According to this theory, an us-them structure based in paranoia is formed. This external division eventually gains a new meaning for the individual rooted in personal experience.
Born in apartheid South Africa, Davids’ concept of racial divide was cultivated from a young age: “ If you grew up, as I did, in an apartheid society, you became either one, or the other. I was on the black, or brown side.”
Davids illustrated the case of “Mr. A,” a patient whom he saw regularly at an office in England for over a decade. During one session with Mr. A, Davids reported his patient lashing out, verbally assaulting him.
“I felt racially attacked by my patient,” said Davids “But as a clinician I had a stern talk with myself. I must dismiss this as my own issue, not against my white patient.”
Diving deeper into the issue, Davids discovered after conversing more with Mr. A about this attack that it had stemmed from the psychological native/immigrant divide.
“That relationship between the native, him, and the immigrant, me, created a racial structure that even he, the patient, was not aware of” said Davids.

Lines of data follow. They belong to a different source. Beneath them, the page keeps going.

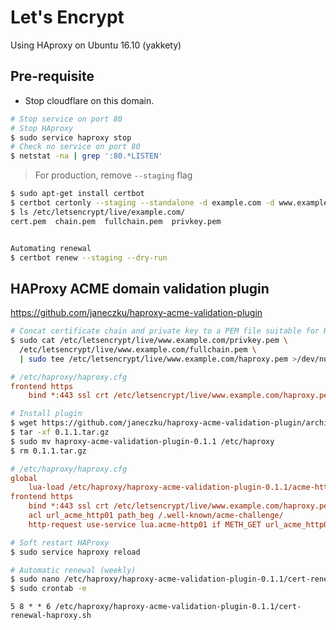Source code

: # Let's Encrypt

Using HAproxy on Ubuntu 16.10 (yakkety)

## Pre-requisite
- Stop cloudflare on this domain.

```bash
# Stop service on port 80
# Stop HAproxy
$ sudo service haproxy stop
# Check no service on port 80
$ netstat -na | grep ':80.*LISTEN'
```

> For production, remove `--staging` flag

```bash
$ sudo apt-get install certbot 
$ certbot certonly --staging --standalone -d example.com -d www.example.com
$ ls /etc/letsencrypt/live/example.com/
cert.pem  chain.pem  fullchain.pem  privkey.pem


Automating renewal
$ certbot renew --staging --dry-run 
```

## HAProxy ACME domain validation plugin

https://github.com/janeczku/haproxy-acme-validation-plugin

```bash
# Concat certificate chain and private key to a PEM file suitable for HAProxy
$ sudo cat /etc/letsencrypt/live/www.example.com/privkey.pem \
  /etc/letsencrypt/live/www.example.com/fullchain.pem \
  | sudo tee /etc/letsencrypt/live/www.example.com/haproxy.pem >/dev/null
```
```cfg
# /etc/haproxy/haproxy.cfg
frontend https
    bind *:443 ssl crt /etc/letsencrypt/live/www.example.com/haproxy.pem
```
```bash
# Install plugin
$ wget https://github.com/janeczku/haproxy-acme-validation-plugin/archive/0.1.1.tar.gz
$ tar -xf 0.1.1.tar.gz
$ sudo mv haproxy-acme-validation-plugin-0.1.1 /etc/haproxy
$ rm 0.1.1.tar.gz
```
```cfg
# /etc/haproxy/haproxy.cfg
global
    lua-load /etc/haproxy/haproxy-acme-validation-plugin-0.1.1/acme-http01-webroot.lua
frontend https
    bind *:443 ssl crt /etc/letsencrypt/live/www.example.com/haproxy.pem
    acl url_acme_http01 path_beg /.well-known/acme-challenge/
    http-request use-service lua.acme-http01 if METH_GET url_acme_http01
```
```bash
# Soft restart HAProxy
$ sudo service haproxy reload
```
```bash
# Automatic renewal (weekly)
$ sudo nano /etc/haproxy/haproxy-acme-validation-plugin-0.1.1/cert-renewal-haproxy.sh
$ sudo crontab -e
```
```
5 8 * * 6 /etc/haproxy/haproxy-acme-validation-plugin-0.1.1/cert-renewal-haproxy.sh
```
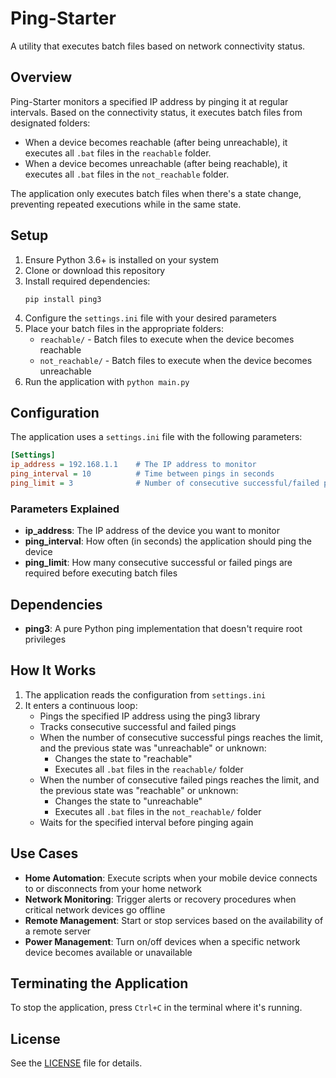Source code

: # Ping-Starter

A utility that executes batch files based on network connectivity status.

## Overview

Ping-Starter monitors a specified IP address by pinging it at regular intervals. Based on the connectivity status, it executes batch files from designated folders:

-   When a device becomes reachable (after being unreachable), it executes all `.bat` files in the `reachable` folder.
-   When a device becomes unreachable (after being reachable), it executes all `.bat` files in the `not_reachable` folder.

The application only executes batch files when there's a state change, preventing repeated executions while in the same state.

## Setup

1. Ensure Python 3.6+ is installed on your system
2. Clone or download this repository
3. Install required dependencies:
    ```
    pip install ping3
    ```
4. Configure the `settings.ini` file with your desired parameters
5. Place your batch files in the appropriate folders:
    - `reachable/` - Batch files to execute when the device becomes reachable
    - `not_reachable/` - Batch files to execute when the device becomes unreachable
6. Run the application with `python main.py`

## Configuration

The application uses a `settings.ini` file with the following parameters:

```ini
[Settings]
ip_address = 192.168.1.1    # The IP address to monitor
ping_interval = 10          # Time between pings in seconds
ping_limit = 3              # Number of consecutive successful/failed pings required to trigger a state change
```

### Parameters Explained

-   **ip_address**: The IP address of the device you want to monitor
-   **ping_interval**: How often (in seconds) the application should ping the device
-   **ping_limit**: How many consecutive successful or failed pings are required before executing batch files

## Dependencies

-   **ping3**: A pure Python ping implementation that doesn't require root privileges

## How It Works

1. The application reads the configuration from `settings.ini`
2. It enters a continuous loop:
    - Pings the specified IP address using the ping3 library
    - Tracks consecutive successful and failed pings
    - When the number of consecutive successful pings reaches the limit, and the previous state was "unreachable" or unknown:
        - Changes the state to "reachable"
        - Executes all `.bat` files in the `reachable/` folder
    - When the number of consecutive failed pings reaches the limit, and the previous state was "reachable" or unknown:
        - Changes the state to "unreachable"
        - Executes all `.bat` files in the `not_reachable/` folder
    - Waits for the specified interval before pinging again

## Use Cases

-   **Home Automation**: Execute scripts when your mobile device connects to or disconnects from your home network
-   **Network Monitoring**: Trigger alerts or recovery procedures when critical network devices go offline
-   **Remote Management**: Start or stop services based on the availability of a remote server
-   **Power Management**: Turn on/off devices when a specific network device becomes available or unavailable

## Terminating the Application

To stop the application, press `Ctrl+C` in the terminal where it's running.

## License

See the [LICENSE](LICENSE) file for details.
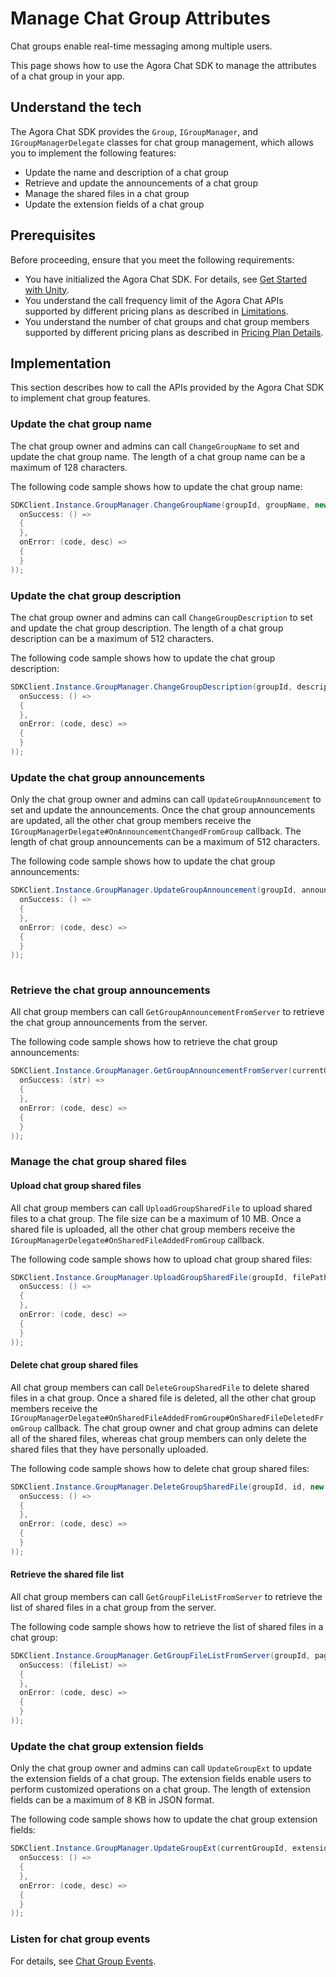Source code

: # Manage Chat Group Attributes

Chat groups enable real-time messaging among multiple users.

This page shows how to use the Agora Chat SDK to manage the attributes of a chat group in your app.

## Understand the tech

The Agora Chat SDK provides the `Group`, `IGroupManager`, and `IGroupManagerDelegate` classes for chat group management, which allows you to implement the following features:

- Update the name and description of a chat group
- Retrieve and update the announcements of a chat group
- Manage the shared files in a chat group
- Update the extension fields of a chat group

## Prerequisites

Before proceeding, ensure that you meet the following requirements:

- You have initialized the Agora Chat SDK. For details, see [Get Started with Unity](https://docs-preprod.agora.io/en/agora-chat/agora_chat_get_started_unity).
- You understand the call frequency limit of the Agora Chat APIs supported by different pricing plans as described in [Limitations](https://docs-preprod.agora.io/en/agora-chat/agora_chat_limitation_unity).
- You understand the number of chat groups and chat group members supported by different pricing plans as described in [Pricing Plan Details](https://docs-preprod.agora.io/cn/agora-chat/agora_chat_plan).

## Implementation

This section describes how to call the APIs provided by the Agora Chat SDK to implement chat group features.

### Update the chat group name

The chat group owner and admins can call `ChangeGroupName` to set and update the chat group name. The length of a chat group name can be a maximum of 128 characters.

The following code sample shows how to update the chat group name:

```c#
SDKClient.Instance.GroupManager.ChangeGroupName(groupId, groupName, new CallBack(
  onSuccess: () =>
  {
  },
  onError: (code, desc) =>
  {
  }
));
```

### Update the chat group description

The chat group owner and admins can call `ChangeGroupDescription` to set and update the chat group description. The length of a chat group description can be a maximum of 512 characters.

The following code sample shows how to update the chat group description:

```c#
SDKClient.Instance.GroupManager.ChangeGroupDescription(groupId, description, new CallBack(
  onSuccess: () =>
  {
  },
  onError: (code, desc) =>
  {
  }
));
```

### Update the chat group announcements

Only the chat group owner and admins can call `UpdateGroupAnnouncement` to set and update the announcements. Once the chat group announcements are updated, all the other chat group members receive the `IGroupManagerDelegate#OnAnnouncementChangedFromGroup` callback. The length of chat group announcements can be a maximum of 512 characters.

The following code sample shows how to update the chat group announcements:

```c#
SDKClient.Instance.GroupManager.UpdateGroupAnnouncement(groupId, announcement, new CallBack(
  onSuccess: () =>
  {
  },
  onError: (code, desc) =>
  {
  }
));
       
```

### Retrieve the chat group announcements

All chat group members can call `GetGroupAnnouncementFromServer` to retrieve the chat group announcements from the server.

The following code sample shows how to retrieve the chat group announcements:

```c#
SDKClient.Instance.GroupManager.GetGroupAnnouncementFromServer(currentGroupId, new ValueCallBack<string>(
  onSuccess: (str) =>
  {
  },
  onError: (code, desc) =>
  {
  }
));    
```

### Manage the chat group shared files

#### Upload chat group shared files

All chat group members can call `UploadGroupSharedFile` to upload shared files to a chat group. The file size can be a maximum of 10 MB. Once a shared file is uploaded, all the other chat group members receive the `IGroupManagerDelegate#OnSharedFileAddedFromGroup` callback.

The following code sample shows how to upload chat group shared files:

```c#
SDKClient.Instance.GroupManager.UploadGroupSharedFile(groupId, filePath, new CallBack(
  onSuccess: () =>
  {
  },
  onError: (code, desc) =>
  {
  }
));
```

#### Delete chat group shared files

All chat group members can call `DeleteGroupSharedFile` to delete shared files in a chat group. Once a shared file is deleted, all the other chat group members receive the `IGroupManagerDelegate#OnSharedFileAddedFromGroup#OnSharedFileDeletedFromGroup` callback. The chat group owner and chat group admins can delete all of the shared files, whereas chat group members can only delete the shared files that they have personally uploaded.

The following code sample shows how to delete chat group shared files:

```c#
SDKClient.Instance.GroupManager.DeleteGroupSharedFile(groupId, id, new CallBack(
  onSuccess: () =>
  {
  },
  onError: (code, desc) =>
  {
  }
));
```

#### Retrieve the shared file list

All chat group members can call `GetGroupFileListFromServer` to retrieve the list of shared files in a chat group from the server.

The following code sample shows how to retrieve the list of shared files in a chat group:

```c#
SDKClient.Instance.GroupManager.GetGroupFileListFromServer(groupId, pageNum, pageSize, handle: new ValueCallBack<List<GroupSharedFile>> (
  onSuccess: (fileList) =>
  {
  },
  onError: (code, desc) =>
  {
  }
));
```

### Update the chat group extension fields

Only the chat group owner and admins can call `UpdateGroupExt` to update the extension fields of a chat group. The extension fields enable users to perform customized operations on a chat group. The length of extension fields can be a maximum of 8 KB in JSON format.

The following code sample shows how to update the chat group extension fields:

```c#
SDKClient.Instance.GroupManager.UpdateGroupExt(currentGroupId, extension, new CallBack(
  onSuccess: () =>
  {
  },
  onError: (code, desc) =>
  {
  }
));
```

### Listen for chat group events

For details, see [Chat Group Events](https://docs-preprod.agora.io/en/null/agora_chat_group_unity?platform=Unity#listen-for-chat-group-events).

According to Davids, the racist ideals seen in Mr. A are organized defense systems in the mind that attempt to ward off anxiety. Eventually, instead of discrediting your fantasies about your “racial others,” Davids explains, you come to turn those fantasies into facts, searching for more information that supports your fantasies along the way.
“After one of these difficult sessions I was driving home and I saw the police zoom by me on the highway,” said Davids. “I thought to myself, ‘I bet I wont find a real crime scene with them but some poor black guy stopped.”
With his personal experiences of oppression in South Africa, Davids self-reflected to better understand the complicated relationship between himself and Mr. A.
“I had already worked with the idea of being harassed by the white authority in my country,” said Davids. “I idealized white people. I gave them the status of what it feels like to be black. My internal racism as a black person was different than [my patient]. These are your racial hang-ups, I told myself. They have nothing to do with your patient.”
Lisa Lowe, Tufts University professor of comparative literature and critical studies of race, colonialism, and diaspora, provided some historical background as well as current events to support Davids’ ideas of internalized racism.
“This summer we witnessed the community outrage and despair at the shooting death of Michael Brown in Fergusson, Missouri,” said Lowe. “The shooting of Michael Brown is not an isolated incident.”
Lowe explained the relation of race and social structure by highlighting the relation between white privilege and black criminalization.
Lowe, however, disagreed with Davids’ use of internalized racism as a way to explain police response in Ferguson, Missouri, or the increased amount of Islamaphobia after the Sept. 11, 2001 terrorist attacks, and the continued prevalence of this phobia today.
“There is a much longer history of violence as power,” said Lowe.
Dr. Usha Tummala-Narra, Associate professor in the counseling, and developmental education psychology departments at Boston College, concluded the program.
Tummala-Narra used specific case studies and patient testimony to spotlight the effects of racial discrimination on the identities, and life choices of immigrants.
Tummala-Narra described how intergenerational conflicts related to race in immigrant homes, such as stress caused by xenophobia, is left unspoken inside the family, thereby integrating racism into family dynamics.
“Many wonder if events that happened to them were racially discriminant or not,” said Tummala-Narra. “I think that there is a perception of racial minorities that we are always complaining, and that is a very internal feeling. It comes down to whose narrative are we going to believe?”
Tummala-Narra reported that many of the adolescents in a certain case study experienced racial micro-aggressions at school on a daily basis. One adolescent in particular, who was in fact English fluent, was walking down the hall one day when a teacher grabbed her shoulder, yelling, “Hello, hello. Nod if you understand.”
Video testimonial of this student, as well as others with similar experiences, were sent to the school in an effort to start a conversation about race and stereotypes within the district. Despite follow-ups, and repeated inquiries, Tummala-Narra reports the school has yet to respond, even now, six months later.
“This, unfortunately is our social mirror,” said Tummala-Narra. “We all have much work to do.”